--- Recorded data ---
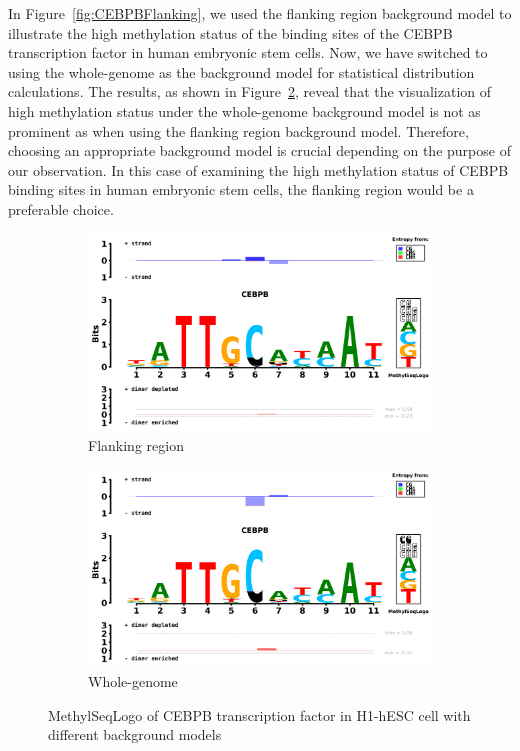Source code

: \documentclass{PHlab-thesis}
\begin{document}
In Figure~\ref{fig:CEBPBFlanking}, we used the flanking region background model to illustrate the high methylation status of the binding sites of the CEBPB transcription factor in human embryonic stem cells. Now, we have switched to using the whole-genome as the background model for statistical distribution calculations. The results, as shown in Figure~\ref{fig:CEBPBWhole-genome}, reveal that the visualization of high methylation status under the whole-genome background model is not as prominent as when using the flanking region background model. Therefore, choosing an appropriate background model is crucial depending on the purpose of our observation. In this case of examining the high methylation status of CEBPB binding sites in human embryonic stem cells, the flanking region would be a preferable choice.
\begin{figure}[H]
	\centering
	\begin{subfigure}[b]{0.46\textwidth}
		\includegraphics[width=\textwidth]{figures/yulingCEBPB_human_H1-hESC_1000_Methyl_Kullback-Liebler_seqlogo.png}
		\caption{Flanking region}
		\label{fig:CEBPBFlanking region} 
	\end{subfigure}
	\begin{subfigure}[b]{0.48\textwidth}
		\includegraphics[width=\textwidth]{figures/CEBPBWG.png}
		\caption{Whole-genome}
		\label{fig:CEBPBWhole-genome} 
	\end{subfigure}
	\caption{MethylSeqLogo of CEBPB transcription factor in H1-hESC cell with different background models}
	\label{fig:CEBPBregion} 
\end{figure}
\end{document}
---
--- Recorded data ---
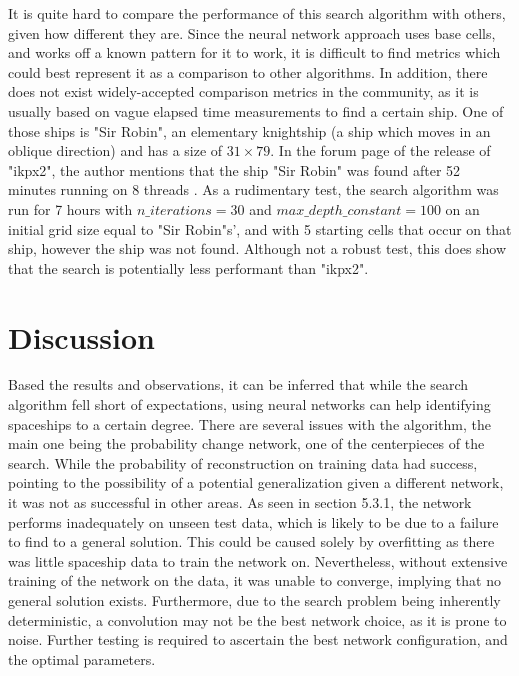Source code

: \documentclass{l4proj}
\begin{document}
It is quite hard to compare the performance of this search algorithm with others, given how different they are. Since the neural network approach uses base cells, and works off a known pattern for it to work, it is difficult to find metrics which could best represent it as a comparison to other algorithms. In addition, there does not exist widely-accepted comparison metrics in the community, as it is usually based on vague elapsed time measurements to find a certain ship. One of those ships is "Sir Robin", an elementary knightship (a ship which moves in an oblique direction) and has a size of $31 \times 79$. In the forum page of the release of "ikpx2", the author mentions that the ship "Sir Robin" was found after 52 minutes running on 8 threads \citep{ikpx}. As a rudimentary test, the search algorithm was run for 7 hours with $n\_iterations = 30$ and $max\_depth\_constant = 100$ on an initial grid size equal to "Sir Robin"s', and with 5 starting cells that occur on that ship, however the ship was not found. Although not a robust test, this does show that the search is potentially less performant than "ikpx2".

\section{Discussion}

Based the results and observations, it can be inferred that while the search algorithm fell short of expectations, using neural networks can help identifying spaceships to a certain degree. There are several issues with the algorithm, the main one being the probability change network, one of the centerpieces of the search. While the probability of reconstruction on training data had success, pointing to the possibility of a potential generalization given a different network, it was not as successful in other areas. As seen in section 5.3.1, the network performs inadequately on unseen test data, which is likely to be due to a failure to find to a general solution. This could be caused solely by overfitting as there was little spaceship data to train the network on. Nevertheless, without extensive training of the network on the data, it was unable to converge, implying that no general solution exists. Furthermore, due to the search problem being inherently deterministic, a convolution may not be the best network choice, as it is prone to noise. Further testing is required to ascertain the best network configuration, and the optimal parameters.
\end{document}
---
> _Task to complete_: From the records above, copy each line that contains the word "subfigure".

> _Completed task_:
	\begin{subfigure}[b]{0.46\textwidth}
	\end{subfigure}
	\begin{subfigure}[b]{0.48\textwidth}
	\end{subfigure}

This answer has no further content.